Two butterflies flew in through the open doorway. A second later, four more flew in. All six butterflies alighted on the dead creature.
‘The Monarchs are following the creatures,’ observed Coleman absently. ‘This is the third time they’ve appeared with the creatures.’
Vanessa spun from the control station, obviously interested by Coleman’s observation. ‘Are you sure? That species of butterfly has been genetically designed just to serve inside this Complex. They’re not exactly Monarch butterflies. It’s a multi-pollinating insect sensitive to the chemical signatures of plant reproduction.’
‘Sex pheromones?’ tested Coleman.
Vanessa rushed around the pool for a better look. ‘Exactly. These butterflies just exist to chase chemical signatures. It could be incredibly significant if they are following the creatures. Are you sure of what you saw?’
Coleman plucked two butterflies off the creature and backed up twenty paces. He tossed the butterflies into the air.
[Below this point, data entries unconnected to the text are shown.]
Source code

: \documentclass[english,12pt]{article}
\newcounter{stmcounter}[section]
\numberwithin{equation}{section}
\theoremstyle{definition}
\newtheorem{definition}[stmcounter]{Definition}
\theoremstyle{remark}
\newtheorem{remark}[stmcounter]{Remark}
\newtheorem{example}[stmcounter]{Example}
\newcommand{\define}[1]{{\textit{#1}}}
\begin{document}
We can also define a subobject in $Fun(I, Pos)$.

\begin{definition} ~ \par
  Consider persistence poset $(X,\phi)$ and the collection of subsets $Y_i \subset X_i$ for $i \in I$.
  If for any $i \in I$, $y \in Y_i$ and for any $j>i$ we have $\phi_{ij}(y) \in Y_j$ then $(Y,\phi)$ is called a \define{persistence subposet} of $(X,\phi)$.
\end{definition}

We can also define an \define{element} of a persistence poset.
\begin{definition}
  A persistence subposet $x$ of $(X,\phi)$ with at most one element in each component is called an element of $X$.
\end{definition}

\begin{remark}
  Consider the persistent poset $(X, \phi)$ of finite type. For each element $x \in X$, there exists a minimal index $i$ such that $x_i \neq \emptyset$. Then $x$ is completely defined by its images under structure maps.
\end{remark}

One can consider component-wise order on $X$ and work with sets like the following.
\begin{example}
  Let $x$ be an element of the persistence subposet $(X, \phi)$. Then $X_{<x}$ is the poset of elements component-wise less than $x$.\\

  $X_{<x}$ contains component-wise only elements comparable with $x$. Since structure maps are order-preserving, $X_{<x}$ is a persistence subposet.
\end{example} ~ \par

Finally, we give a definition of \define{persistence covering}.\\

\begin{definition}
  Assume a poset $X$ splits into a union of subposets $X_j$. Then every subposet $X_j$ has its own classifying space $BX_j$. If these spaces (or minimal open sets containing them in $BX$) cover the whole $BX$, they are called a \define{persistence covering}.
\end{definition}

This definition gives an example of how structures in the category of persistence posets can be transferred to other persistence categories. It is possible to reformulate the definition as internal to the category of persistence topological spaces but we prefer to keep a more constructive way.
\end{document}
The two insects immediately homed back to the creature.
‘That could be useful,’ he muttered thoughtfully. ‘Wherever we find butterflies we know we’ll find the creatures.’
He quickly collected four butterflies using a screw top plastic canister lying among the bench wreckage. The canister fitted under his body armor.
The remaining two butterflies seemed to fascinate Vanessa. She stared at them in a trance.
Coleman had to speak twice before she answered.
‘What’s wrong?’ asked Coleman again, sensing an abrupt change in her manner. She’d suddenly developed a rigidness in her posture that Coleman associated with Marines entering a high-risk zone.